## Task item
Please report each line in the material below that includes "options".

## Data provided
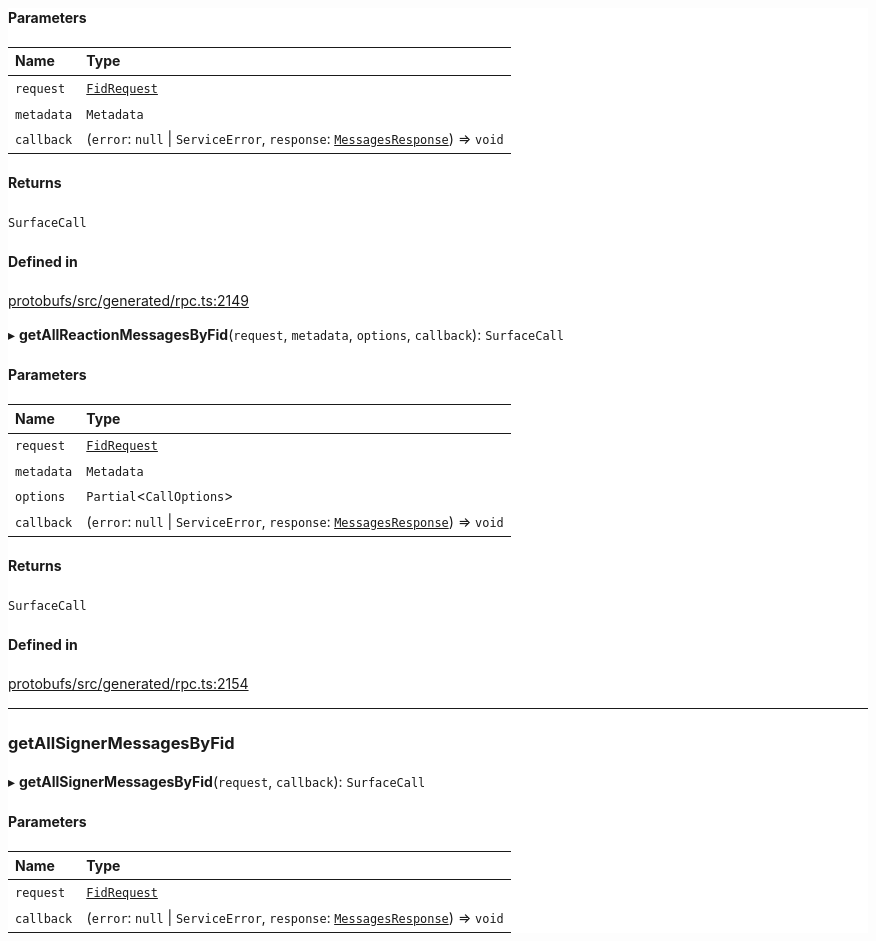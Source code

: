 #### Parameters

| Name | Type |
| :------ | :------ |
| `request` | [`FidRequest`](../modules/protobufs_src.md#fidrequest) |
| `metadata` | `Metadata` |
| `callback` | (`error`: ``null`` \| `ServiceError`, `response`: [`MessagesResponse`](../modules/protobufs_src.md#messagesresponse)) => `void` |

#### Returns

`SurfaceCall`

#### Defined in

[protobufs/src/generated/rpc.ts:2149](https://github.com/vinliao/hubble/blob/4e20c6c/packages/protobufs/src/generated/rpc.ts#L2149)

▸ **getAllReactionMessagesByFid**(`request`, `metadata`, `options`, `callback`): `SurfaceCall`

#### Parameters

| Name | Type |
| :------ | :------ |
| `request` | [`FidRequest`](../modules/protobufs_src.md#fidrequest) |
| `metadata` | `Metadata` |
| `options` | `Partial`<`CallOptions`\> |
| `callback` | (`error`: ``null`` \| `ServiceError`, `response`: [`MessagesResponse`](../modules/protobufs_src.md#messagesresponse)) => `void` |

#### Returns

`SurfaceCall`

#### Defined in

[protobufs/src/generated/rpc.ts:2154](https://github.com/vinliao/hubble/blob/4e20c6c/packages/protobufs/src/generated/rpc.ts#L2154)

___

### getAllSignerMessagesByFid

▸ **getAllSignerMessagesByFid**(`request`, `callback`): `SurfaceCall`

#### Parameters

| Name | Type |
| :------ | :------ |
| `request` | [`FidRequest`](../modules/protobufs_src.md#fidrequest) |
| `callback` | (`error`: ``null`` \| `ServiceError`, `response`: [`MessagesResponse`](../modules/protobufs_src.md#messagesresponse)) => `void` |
...
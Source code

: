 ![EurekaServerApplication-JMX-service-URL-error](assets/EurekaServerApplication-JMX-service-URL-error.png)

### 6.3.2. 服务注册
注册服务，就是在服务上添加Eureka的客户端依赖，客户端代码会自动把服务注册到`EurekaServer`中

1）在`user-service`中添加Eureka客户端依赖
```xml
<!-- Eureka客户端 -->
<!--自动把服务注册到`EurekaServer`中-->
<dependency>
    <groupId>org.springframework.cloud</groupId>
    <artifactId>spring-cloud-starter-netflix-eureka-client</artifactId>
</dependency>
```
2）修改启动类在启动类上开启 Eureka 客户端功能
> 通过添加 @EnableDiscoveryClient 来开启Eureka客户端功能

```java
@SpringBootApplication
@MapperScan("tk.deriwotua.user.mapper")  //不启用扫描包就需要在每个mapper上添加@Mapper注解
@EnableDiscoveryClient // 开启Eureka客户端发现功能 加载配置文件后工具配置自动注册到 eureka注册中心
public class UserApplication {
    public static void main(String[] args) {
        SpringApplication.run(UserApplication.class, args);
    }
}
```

## Exercise result
▸ **getAllReactionMessagesByFid**(`request`, `metadata`, `options`, `callback`): `SurfaceCall`
| `options` | `Partial`<`CallOptions`\> |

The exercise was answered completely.